[WIP] [AMLS] XGBoost #1334

dkerschbaumer · 2021-07-02T14:43:35Z

finished xgboost implementation incl. regression and classification

…culate the residuals

# Conflicts: # ownscripts/xgboost_testing1.dml # scripts/builtin/xgboost.dml

…quest test file

# Conflicts: # ownscripts/xgboost_testing1.dml

…um of least square instead of average, added printMMatrix()

…5 from M (nr of following rows inf categorical)

…_full, wenn die row nicht in betracht gezogen wird

…s nr_trees, learning_reate, max_depth

Baunsgaard

Hi,

Manny good things in this PR 🥇, there are just a bit of work left.
Prioritize point 2, and if you have time fix some of point 1 as well.

In the implementations you are fond of rbind and cbind rather than allocating the matrices, and assigning indexes, i have commented on some of the places where you could change the code to improve performance.
you are missing tests with your prediction function.
also i would like to see how it performs on a datasets,
with regards to accuracy, you can chose some of the datasets already provided in the test resources folders and test that the model achieve higher than a specified accuracy.
If you don't find datasets you want to work with, simply add one.
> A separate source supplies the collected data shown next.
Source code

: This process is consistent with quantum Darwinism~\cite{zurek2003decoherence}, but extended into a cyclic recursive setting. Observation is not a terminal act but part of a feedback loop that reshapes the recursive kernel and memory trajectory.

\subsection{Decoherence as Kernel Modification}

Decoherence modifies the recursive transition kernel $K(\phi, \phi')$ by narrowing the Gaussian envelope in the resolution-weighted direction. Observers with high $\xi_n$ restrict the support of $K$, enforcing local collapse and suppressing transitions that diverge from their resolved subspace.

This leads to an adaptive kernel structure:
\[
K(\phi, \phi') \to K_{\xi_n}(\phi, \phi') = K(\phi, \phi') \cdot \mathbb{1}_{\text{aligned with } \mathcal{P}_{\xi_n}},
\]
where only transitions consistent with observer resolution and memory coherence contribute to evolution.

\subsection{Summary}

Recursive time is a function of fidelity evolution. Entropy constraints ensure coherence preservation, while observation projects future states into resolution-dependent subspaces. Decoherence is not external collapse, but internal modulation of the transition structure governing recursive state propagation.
Baunsgaard · 2021-07-12T08:56:24Z

scripts/builtin/xgboost.dml

+  # set the init prediction at first col in M
+  init_prediction_matrix = matrix("0 0 0 0 0 0",rows=nrow(M),cols=1)
+  init_prediction_matrix[6,1] = median(y)
+  M = cbind(M, init_prediction_matrix)


Also you can initialize this M in one line and then assign the median in a second line.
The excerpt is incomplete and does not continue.